Return, from the listing that follows, each line containing the word "vídeo".

═══

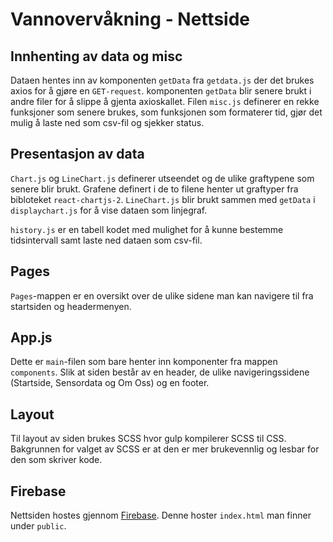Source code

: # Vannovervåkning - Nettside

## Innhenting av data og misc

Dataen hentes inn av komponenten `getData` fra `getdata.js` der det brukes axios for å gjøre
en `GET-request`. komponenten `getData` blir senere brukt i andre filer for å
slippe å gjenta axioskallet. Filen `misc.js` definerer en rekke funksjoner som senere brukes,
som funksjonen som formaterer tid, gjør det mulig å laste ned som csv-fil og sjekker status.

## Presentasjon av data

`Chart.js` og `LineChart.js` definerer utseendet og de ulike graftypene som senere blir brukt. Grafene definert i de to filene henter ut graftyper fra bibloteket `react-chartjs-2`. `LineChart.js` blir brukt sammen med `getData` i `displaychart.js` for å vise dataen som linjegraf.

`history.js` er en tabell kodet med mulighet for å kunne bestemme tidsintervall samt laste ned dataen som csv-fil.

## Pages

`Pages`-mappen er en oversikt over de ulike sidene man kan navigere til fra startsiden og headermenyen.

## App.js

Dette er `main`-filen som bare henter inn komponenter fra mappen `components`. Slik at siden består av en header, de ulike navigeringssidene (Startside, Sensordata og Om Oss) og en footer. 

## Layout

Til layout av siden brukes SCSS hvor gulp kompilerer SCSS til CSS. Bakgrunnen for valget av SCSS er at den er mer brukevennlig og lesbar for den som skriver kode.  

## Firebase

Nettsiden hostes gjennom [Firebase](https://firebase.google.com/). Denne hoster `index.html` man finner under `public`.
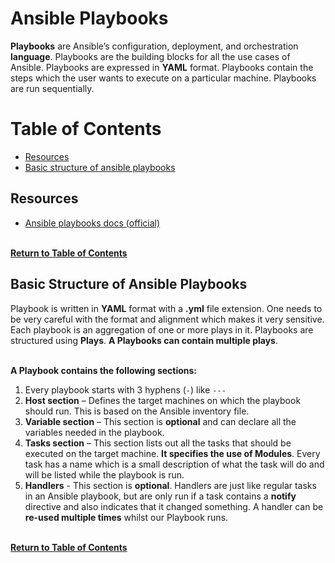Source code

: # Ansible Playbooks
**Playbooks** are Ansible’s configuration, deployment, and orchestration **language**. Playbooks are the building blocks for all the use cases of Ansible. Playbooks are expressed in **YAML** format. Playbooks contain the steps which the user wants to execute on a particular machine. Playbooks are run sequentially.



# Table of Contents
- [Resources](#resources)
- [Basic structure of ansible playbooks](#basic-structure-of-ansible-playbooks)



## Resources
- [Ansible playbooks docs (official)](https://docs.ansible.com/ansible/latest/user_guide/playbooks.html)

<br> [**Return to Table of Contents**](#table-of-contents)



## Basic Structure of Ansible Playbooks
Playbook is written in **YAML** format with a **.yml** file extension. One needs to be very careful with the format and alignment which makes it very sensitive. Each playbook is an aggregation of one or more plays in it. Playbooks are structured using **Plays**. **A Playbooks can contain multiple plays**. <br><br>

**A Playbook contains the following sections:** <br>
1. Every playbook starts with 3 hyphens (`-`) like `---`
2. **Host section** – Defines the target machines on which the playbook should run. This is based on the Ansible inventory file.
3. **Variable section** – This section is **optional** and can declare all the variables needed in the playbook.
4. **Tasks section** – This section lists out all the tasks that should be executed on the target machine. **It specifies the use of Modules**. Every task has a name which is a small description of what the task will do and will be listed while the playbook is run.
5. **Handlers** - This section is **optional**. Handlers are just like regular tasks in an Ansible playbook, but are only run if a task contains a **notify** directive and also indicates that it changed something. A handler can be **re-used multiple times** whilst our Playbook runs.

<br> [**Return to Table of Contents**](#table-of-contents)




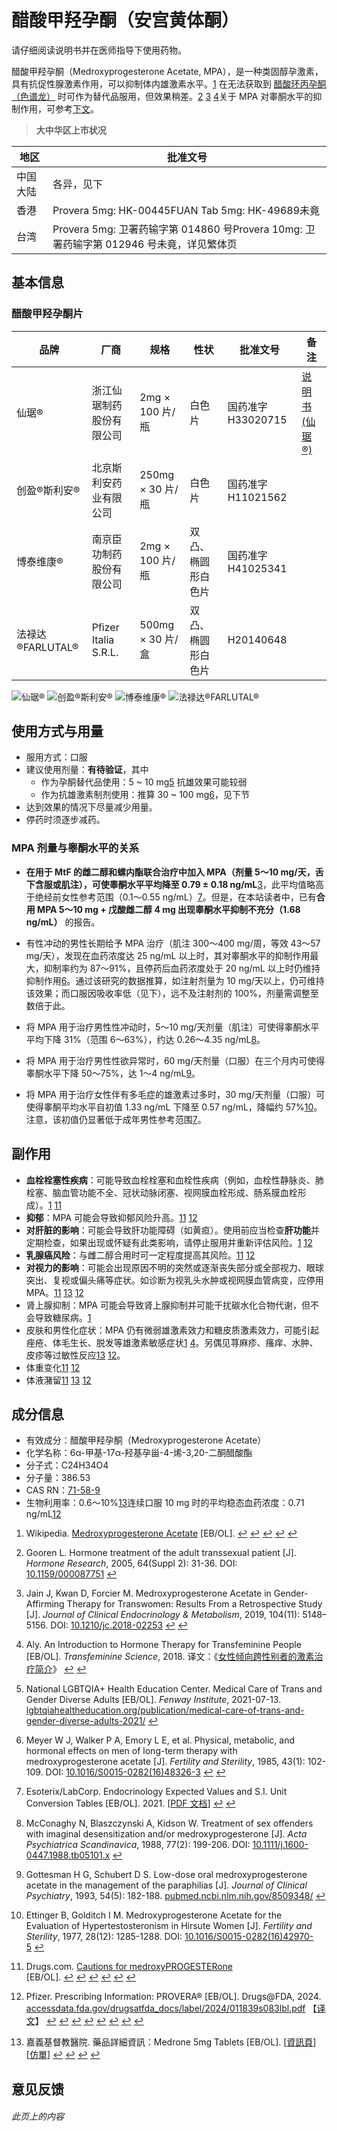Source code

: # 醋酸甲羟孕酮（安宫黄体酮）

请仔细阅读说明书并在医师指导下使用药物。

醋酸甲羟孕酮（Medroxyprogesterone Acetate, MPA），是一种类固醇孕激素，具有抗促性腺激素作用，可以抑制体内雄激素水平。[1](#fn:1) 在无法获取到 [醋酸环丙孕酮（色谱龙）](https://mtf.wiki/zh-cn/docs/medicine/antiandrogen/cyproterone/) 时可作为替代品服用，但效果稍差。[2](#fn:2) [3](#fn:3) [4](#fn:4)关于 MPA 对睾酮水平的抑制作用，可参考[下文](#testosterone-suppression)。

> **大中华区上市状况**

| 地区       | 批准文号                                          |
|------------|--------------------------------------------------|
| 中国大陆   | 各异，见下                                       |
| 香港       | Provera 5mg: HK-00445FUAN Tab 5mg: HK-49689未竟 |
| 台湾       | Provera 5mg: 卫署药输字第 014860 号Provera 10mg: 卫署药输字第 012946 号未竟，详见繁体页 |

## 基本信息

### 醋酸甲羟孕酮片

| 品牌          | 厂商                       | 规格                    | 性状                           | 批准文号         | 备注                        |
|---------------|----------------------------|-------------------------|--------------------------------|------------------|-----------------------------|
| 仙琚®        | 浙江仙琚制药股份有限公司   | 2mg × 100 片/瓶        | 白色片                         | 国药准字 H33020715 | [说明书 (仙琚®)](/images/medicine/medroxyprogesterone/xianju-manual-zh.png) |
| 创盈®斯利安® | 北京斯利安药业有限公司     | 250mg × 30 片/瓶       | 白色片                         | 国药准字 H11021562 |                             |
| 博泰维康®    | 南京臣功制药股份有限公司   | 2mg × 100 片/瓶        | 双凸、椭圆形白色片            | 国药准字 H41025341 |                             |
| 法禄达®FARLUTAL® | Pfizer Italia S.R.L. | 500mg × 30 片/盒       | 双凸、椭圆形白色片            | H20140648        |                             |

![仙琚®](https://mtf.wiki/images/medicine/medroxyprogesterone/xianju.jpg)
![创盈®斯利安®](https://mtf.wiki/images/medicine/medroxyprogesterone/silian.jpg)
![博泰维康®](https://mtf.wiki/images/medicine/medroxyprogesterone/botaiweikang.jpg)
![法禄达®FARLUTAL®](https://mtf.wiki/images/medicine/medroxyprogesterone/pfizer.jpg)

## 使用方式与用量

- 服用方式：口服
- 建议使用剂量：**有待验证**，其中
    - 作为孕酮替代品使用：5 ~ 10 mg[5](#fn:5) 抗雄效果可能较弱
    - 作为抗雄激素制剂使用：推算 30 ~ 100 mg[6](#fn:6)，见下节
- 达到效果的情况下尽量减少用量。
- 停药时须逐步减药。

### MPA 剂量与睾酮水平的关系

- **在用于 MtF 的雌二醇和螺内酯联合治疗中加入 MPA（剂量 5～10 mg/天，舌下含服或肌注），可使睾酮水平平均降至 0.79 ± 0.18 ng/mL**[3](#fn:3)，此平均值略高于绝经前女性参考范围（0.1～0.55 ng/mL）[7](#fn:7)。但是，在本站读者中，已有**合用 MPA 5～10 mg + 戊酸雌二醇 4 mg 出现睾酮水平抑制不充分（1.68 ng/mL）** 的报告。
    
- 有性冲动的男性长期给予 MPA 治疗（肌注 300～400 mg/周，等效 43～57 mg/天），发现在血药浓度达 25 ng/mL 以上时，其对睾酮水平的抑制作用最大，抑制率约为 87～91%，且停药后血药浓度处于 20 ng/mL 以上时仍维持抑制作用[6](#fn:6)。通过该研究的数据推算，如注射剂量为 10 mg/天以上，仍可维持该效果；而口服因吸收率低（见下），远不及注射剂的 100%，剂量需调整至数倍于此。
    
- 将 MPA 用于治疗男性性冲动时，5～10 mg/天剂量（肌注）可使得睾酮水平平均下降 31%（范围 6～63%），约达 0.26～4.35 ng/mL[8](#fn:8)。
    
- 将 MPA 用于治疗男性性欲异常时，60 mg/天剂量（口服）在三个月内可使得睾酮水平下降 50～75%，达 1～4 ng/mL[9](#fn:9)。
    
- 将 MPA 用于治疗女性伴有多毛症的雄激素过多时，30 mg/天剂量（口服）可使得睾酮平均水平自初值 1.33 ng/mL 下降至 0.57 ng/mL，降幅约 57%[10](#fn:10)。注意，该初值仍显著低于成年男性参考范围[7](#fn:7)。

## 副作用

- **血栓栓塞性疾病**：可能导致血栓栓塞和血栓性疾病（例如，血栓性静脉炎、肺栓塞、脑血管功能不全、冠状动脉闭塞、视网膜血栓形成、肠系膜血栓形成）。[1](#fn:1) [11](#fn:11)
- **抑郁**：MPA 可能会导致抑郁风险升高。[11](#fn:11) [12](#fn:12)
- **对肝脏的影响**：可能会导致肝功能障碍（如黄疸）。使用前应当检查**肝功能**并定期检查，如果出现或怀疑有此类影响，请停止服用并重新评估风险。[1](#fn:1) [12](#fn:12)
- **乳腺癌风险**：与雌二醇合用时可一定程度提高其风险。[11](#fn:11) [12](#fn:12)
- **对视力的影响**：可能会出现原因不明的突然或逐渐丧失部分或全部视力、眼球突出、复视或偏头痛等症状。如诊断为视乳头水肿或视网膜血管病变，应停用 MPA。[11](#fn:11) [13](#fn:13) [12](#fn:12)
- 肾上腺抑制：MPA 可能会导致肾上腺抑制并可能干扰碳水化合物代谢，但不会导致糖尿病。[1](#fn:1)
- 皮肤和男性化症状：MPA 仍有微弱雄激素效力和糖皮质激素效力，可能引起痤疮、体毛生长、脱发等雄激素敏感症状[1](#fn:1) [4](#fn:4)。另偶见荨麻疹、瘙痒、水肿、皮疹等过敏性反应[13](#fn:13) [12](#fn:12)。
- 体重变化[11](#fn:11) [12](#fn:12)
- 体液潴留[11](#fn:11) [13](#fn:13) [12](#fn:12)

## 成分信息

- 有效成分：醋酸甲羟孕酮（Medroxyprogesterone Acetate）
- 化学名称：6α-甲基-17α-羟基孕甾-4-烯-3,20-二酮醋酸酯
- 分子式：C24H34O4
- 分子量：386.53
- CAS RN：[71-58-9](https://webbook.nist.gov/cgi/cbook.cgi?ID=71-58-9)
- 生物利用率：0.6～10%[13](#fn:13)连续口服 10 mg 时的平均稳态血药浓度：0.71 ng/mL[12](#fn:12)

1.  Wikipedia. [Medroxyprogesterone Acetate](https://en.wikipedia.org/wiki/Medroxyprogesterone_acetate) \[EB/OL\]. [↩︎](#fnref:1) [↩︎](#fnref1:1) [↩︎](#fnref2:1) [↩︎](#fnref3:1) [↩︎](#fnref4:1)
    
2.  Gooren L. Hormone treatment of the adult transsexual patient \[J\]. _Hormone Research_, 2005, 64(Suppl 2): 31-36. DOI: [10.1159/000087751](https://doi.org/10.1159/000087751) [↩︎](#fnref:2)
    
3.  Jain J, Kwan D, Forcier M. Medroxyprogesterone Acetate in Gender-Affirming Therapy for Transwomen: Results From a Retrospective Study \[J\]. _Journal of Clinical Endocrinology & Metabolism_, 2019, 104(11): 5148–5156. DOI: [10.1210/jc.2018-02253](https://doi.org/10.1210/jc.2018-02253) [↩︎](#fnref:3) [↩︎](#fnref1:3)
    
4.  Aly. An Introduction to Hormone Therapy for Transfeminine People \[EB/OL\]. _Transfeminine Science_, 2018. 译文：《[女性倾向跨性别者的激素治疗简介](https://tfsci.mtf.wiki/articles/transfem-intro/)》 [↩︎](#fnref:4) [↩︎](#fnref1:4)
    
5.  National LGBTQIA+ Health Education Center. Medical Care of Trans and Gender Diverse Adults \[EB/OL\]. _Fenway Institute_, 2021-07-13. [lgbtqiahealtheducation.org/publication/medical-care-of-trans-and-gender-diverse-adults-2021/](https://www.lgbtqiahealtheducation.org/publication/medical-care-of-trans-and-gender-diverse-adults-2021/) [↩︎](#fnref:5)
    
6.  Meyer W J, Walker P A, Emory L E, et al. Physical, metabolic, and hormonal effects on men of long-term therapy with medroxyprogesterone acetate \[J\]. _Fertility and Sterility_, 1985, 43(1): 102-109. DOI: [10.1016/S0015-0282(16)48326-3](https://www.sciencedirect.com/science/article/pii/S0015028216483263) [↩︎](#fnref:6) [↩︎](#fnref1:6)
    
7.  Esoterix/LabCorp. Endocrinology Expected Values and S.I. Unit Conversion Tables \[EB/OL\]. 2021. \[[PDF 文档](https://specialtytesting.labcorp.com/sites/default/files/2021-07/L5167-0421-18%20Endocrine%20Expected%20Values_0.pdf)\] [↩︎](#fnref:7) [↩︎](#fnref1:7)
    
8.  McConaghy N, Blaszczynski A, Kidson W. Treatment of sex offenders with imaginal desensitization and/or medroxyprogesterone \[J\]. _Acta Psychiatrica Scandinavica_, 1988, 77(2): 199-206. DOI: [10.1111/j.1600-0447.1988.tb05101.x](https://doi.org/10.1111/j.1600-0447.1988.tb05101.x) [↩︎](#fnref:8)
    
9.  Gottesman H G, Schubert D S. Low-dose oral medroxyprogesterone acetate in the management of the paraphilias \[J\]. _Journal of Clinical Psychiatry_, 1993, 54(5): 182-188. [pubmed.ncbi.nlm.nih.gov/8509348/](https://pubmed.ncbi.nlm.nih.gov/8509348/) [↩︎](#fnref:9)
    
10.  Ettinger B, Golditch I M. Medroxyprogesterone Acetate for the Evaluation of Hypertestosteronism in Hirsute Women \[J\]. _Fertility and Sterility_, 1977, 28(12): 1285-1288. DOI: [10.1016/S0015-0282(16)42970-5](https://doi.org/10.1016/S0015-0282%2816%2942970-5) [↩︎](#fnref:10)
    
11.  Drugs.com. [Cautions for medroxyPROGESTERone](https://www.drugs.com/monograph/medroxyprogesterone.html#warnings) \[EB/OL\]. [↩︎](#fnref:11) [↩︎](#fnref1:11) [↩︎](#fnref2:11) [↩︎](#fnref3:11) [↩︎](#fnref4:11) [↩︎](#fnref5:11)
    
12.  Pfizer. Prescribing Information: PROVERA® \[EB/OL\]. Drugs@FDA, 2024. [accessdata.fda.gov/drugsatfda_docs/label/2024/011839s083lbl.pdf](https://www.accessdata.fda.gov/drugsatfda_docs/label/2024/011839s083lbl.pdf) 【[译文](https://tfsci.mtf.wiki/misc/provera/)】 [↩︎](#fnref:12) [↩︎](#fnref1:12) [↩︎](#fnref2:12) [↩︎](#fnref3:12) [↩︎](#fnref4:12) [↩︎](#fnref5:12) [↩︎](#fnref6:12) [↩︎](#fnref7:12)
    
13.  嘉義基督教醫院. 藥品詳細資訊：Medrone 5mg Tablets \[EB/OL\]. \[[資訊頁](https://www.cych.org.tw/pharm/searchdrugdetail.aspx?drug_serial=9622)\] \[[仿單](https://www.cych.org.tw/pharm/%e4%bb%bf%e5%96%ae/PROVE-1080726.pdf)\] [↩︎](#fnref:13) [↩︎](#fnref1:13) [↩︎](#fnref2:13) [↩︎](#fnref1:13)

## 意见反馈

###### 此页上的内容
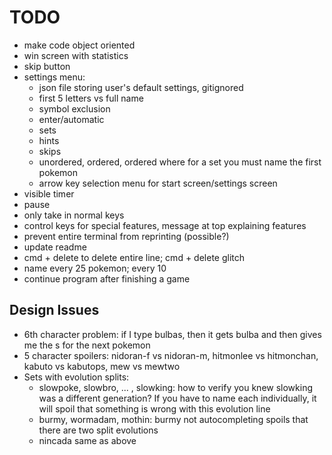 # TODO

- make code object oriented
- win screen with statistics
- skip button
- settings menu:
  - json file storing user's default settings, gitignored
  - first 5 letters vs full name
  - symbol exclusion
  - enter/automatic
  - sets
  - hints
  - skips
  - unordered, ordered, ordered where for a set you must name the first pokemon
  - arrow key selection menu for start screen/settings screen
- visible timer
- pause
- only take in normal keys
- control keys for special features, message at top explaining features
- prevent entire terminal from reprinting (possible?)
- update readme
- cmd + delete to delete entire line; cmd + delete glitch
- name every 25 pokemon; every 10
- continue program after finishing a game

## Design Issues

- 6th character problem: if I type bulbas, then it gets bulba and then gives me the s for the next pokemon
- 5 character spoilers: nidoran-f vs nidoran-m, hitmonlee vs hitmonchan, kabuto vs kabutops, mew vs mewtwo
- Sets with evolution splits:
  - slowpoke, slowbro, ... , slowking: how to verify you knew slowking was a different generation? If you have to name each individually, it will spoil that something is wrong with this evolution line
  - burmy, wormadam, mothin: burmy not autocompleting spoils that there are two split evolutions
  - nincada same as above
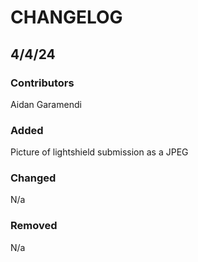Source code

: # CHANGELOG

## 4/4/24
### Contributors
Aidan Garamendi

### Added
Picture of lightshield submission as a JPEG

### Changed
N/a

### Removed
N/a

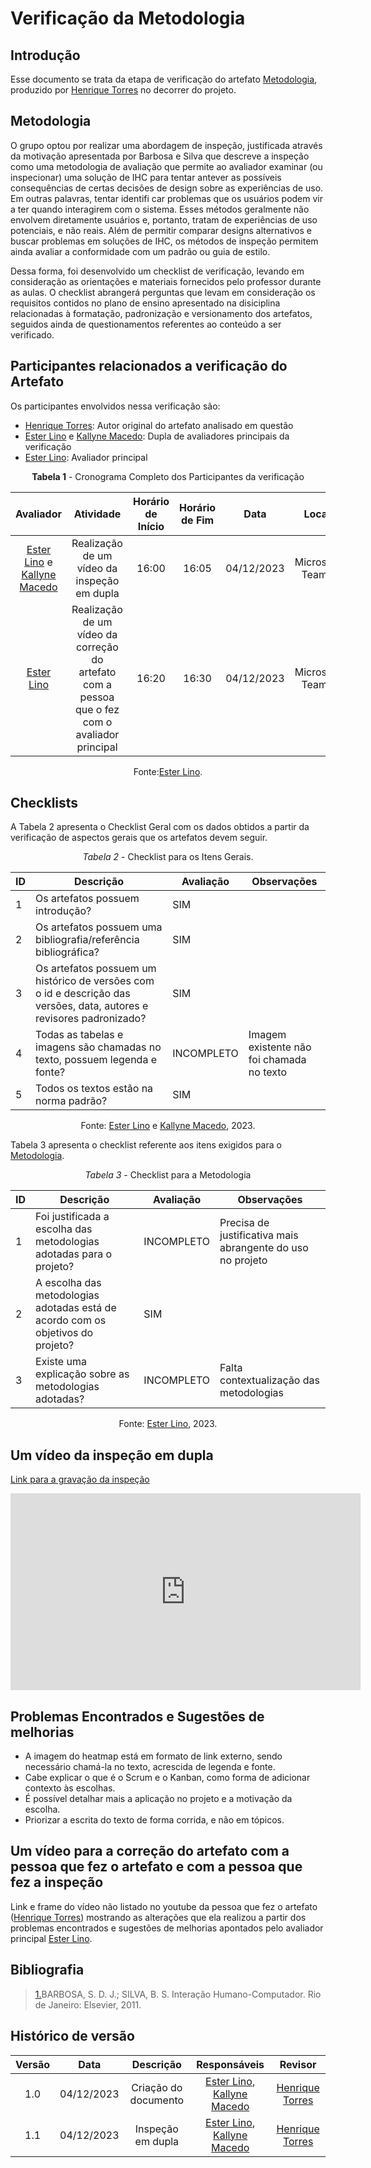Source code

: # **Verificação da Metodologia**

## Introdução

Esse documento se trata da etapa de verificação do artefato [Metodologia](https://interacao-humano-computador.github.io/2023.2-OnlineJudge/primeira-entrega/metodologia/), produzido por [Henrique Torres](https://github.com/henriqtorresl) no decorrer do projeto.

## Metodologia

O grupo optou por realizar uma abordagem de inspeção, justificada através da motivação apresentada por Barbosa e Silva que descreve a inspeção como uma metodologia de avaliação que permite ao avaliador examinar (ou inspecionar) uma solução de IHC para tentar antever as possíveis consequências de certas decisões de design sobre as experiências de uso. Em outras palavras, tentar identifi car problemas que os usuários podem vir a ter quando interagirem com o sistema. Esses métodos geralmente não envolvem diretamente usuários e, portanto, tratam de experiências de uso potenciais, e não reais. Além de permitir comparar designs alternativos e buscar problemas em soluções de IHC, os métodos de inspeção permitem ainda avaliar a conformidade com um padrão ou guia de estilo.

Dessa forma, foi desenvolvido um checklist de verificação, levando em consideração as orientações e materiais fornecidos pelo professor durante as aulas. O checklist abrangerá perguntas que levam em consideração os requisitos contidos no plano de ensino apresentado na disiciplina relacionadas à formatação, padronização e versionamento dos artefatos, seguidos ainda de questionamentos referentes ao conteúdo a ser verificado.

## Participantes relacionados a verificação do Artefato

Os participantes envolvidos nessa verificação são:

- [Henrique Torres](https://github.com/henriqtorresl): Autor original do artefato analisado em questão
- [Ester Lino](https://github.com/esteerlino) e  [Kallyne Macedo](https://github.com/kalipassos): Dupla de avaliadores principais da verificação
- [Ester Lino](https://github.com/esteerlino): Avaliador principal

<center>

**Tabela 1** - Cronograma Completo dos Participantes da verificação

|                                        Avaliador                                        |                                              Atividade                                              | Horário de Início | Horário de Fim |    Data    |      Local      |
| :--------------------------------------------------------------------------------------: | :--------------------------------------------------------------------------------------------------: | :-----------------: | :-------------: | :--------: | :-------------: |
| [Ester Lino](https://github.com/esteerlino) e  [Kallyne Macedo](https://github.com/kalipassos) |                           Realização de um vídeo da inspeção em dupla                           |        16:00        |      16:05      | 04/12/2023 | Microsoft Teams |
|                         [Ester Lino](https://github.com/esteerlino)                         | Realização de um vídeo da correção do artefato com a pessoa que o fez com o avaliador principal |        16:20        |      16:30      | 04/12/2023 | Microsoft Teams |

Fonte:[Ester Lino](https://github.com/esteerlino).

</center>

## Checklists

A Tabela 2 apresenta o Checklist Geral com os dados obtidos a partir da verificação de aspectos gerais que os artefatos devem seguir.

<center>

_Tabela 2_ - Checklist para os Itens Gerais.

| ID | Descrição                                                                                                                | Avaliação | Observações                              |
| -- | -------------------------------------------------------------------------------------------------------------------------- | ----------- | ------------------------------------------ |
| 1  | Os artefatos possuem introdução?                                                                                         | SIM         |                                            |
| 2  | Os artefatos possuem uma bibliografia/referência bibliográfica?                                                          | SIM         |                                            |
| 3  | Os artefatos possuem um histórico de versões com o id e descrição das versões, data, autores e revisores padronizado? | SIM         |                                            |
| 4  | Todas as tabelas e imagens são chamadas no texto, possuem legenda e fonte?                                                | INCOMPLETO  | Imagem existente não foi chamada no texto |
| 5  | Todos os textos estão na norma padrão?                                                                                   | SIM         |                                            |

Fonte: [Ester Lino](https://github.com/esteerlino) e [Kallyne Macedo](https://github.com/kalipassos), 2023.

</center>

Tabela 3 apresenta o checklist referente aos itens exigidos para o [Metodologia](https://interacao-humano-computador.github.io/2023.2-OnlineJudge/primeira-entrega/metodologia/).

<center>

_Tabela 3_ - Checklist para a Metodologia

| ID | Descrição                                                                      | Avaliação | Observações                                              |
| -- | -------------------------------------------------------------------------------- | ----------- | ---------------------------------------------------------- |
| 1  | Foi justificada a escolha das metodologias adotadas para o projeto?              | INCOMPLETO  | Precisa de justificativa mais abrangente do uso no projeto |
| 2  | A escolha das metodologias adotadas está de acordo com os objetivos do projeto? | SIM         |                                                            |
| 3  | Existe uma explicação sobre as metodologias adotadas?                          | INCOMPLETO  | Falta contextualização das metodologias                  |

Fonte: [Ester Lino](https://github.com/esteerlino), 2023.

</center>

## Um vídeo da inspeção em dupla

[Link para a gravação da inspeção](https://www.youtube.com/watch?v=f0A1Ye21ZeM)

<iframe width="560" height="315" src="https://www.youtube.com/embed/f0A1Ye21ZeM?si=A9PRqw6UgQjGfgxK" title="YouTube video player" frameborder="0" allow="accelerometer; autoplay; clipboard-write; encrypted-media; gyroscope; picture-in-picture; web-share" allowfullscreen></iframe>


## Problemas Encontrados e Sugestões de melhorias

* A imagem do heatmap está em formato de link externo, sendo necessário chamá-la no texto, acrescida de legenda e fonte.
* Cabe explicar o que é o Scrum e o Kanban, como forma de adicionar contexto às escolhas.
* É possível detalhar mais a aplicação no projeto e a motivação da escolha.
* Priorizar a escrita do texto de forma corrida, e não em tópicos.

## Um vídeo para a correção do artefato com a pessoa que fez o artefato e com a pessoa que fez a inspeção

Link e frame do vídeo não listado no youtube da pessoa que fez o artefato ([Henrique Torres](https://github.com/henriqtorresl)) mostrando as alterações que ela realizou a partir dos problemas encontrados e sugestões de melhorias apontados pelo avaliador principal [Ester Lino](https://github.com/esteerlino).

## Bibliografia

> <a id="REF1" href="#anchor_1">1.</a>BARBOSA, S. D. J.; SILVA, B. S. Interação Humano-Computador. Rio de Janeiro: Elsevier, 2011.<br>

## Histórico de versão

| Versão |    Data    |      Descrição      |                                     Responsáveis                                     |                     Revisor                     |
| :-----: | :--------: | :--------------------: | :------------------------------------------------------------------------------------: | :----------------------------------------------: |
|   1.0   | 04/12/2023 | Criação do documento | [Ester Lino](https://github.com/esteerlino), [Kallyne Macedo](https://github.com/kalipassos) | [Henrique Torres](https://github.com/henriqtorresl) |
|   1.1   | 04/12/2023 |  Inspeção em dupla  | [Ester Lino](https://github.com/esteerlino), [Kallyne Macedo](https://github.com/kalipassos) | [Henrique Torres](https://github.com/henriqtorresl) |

═══

#### Your response
| [Ester Lino](https://github.com/esteerlino) e  [Kallyne Macedo](https://github.com/kalipassos) |                           Realização de um vídeo da inspeção em dupla                           |        16:00        |      16:05      | 04/12/2023 | Microsoft Teams |
|                         [Ester Lino](https://github.com/esteerlino)                         | Realização de um vídeo da correção do artefato com a pessoa que o fez com o avaliador principal |        16:20        |      16:30      | 04/12/2023 | Microsoft Teams |
## Um vídeo da inspeção em dupla
## Um vídeo para a correção do artefato com a pessoa que fez o artefato e com a pessoa que fez a inspeção
Link e frame do vídeo não listado no youtube da pessoa que fez o artefato ([Henrique Torres](https://github.com/henriqtorresl)) mostrando as alterações que ela realizou a partir dos problemas encontrados e sugestões de melhorias apontados pelo avaliador principal [Ester Lino](https://github.com/esteerlino).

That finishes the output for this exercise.